(Records from a data source)

+-------+

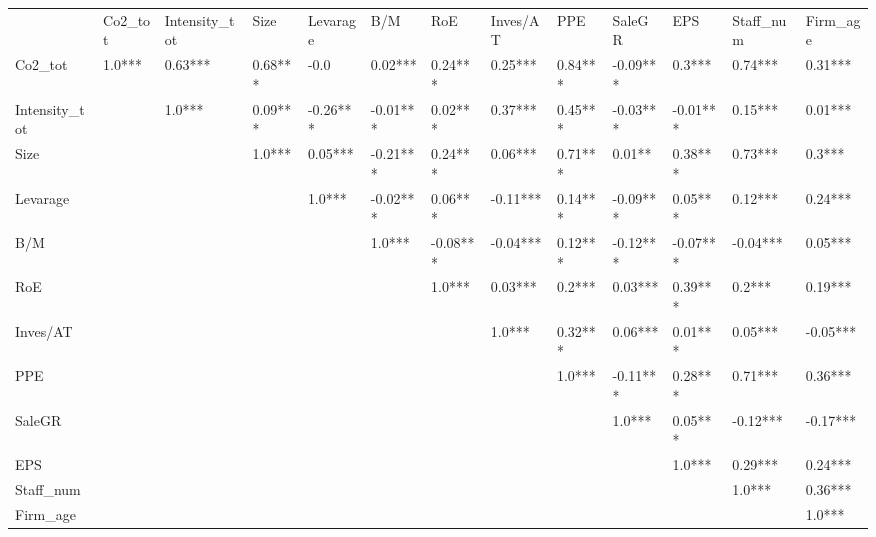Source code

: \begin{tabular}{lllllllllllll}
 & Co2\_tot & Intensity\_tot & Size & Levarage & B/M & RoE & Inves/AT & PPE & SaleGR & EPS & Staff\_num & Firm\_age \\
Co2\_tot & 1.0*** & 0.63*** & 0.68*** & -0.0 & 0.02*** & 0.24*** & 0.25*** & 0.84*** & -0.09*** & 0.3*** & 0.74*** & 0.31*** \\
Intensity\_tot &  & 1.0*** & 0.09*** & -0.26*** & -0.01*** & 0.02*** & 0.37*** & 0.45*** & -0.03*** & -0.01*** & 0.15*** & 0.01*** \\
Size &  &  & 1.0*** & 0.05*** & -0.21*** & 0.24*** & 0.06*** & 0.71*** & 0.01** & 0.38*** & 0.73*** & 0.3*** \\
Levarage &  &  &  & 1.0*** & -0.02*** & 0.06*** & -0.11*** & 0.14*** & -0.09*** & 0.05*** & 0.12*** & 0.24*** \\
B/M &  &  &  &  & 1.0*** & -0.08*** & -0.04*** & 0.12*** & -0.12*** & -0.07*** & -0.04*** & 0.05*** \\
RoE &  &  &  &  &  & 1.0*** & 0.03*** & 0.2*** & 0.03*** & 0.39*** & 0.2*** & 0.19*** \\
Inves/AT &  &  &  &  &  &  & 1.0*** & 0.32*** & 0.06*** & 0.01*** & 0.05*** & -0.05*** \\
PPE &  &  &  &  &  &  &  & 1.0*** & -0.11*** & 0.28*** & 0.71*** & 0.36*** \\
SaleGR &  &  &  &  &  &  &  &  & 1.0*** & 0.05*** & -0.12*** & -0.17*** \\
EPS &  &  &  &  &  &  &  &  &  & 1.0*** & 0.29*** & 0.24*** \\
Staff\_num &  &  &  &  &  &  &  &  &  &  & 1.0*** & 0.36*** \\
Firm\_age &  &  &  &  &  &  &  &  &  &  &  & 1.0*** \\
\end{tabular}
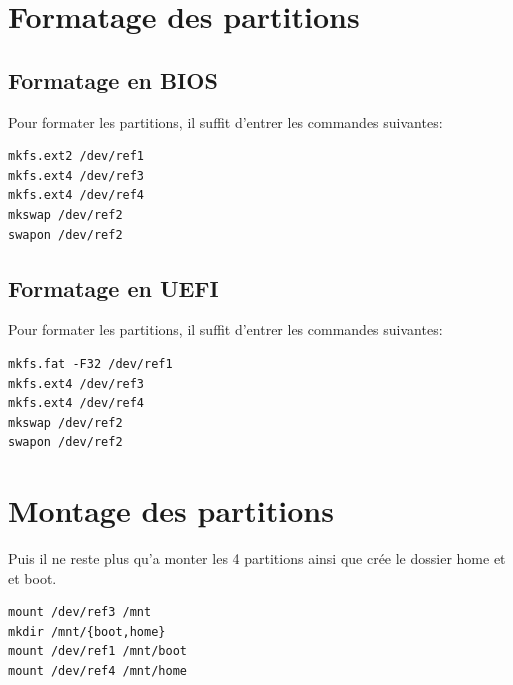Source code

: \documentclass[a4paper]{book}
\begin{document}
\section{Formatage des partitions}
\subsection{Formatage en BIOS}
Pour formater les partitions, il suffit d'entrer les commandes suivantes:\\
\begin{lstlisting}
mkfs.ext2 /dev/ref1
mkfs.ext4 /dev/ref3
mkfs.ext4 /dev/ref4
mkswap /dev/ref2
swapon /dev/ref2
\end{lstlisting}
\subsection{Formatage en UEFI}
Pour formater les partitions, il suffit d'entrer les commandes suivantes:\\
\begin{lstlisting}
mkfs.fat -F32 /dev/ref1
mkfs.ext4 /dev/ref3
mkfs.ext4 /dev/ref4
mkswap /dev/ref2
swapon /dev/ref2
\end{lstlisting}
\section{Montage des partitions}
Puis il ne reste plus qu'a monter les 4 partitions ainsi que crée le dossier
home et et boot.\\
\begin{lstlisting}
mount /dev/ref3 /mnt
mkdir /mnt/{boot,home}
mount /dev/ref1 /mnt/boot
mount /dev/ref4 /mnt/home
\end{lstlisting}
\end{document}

+-------+

◆ WORK REQUEST
Your answer should consist solely of the lines above from the line with "0.12*** & 0.24*** \\" to the line with "0.2*** & 0.19*** \\", both included, reproduced exactly.

◆ RESPONSE AREA
Levarage &  &  &  & 1.0*** & -0.02*** & 0.06*** & -0.11*** & 0.14*** & -0.09*** & 0.05*** & 0.12*** & 0.24*** \\
B/M &  &  &  &  & 1.0*** & -0.08*** & -0.04*** & 0.12*** & -0.12*** & -0.07*** & -0.04*** & 0.05*** \\
RoE &  &  &  &  &  & 1.0*** & 0.03*** & 0.2*** & 0.03*** & 0.39*** & 0.2*** & 0.19*** \\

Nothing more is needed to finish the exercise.